Please start any new threads on our new site at https://forums.sqlteam.com. We've got lots of great SQL Server experts to answer whatever question you can come up with.

 All Forums
 SQL Server 2005 Forums
 Transact-SQL (2005)
 help with if exists() - very bad performance

Author  Topic 

workpeoplle
Starting Member

10 Posts

Posted - 2009-03-26 : 12:27:28
Hi All,

I am trying to check if a record exists and update the same using the classic approach of if EXISTS(). The problem is, my source table - ACCOUNTS_METADATA contains several duplicate records and this needs to be filtered too and the records inserted into the final table - accounts_metadata_final.

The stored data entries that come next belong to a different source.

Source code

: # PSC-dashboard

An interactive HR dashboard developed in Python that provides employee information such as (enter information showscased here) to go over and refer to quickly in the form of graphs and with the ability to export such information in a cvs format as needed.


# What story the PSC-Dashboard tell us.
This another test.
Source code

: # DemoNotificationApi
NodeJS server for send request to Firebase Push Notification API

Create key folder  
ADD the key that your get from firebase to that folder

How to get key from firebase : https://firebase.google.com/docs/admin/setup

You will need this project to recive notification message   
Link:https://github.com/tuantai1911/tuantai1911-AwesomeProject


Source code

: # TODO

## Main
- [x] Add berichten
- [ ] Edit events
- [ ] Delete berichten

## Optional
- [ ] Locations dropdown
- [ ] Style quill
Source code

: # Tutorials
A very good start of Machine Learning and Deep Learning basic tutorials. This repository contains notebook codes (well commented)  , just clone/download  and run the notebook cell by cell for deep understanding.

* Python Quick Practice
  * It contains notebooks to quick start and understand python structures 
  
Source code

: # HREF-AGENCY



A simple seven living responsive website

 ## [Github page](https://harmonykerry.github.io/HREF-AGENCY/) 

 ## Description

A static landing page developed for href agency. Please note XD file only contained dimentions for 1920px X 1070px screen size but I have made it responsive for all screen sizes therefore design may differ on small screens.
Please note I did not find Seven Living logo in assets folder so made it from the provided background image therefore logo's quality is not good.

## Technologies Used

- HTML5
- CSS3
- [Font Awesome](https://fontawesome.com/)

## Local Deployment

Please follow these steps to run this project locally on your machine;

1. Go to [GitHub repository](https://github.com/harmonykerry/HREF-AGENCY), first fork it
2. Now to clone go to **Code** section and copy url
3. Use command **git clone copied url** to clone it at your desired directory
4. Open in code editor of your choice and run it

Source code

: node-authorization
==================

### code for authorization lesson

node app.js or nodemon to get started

If the row exists in the final table, the record needs to be updated with the value of PAGENUMBER, else a new record needs to be inserted.

As you can see from the code below and the commented lines:
1. using cursors to iterate thru the records
2. iterating using the min(id) approach.

The moment i start to run this, the CP usage jumps to 100% and no one can run any more queries on the SQL SERVER. it just stalls. Any suggestions?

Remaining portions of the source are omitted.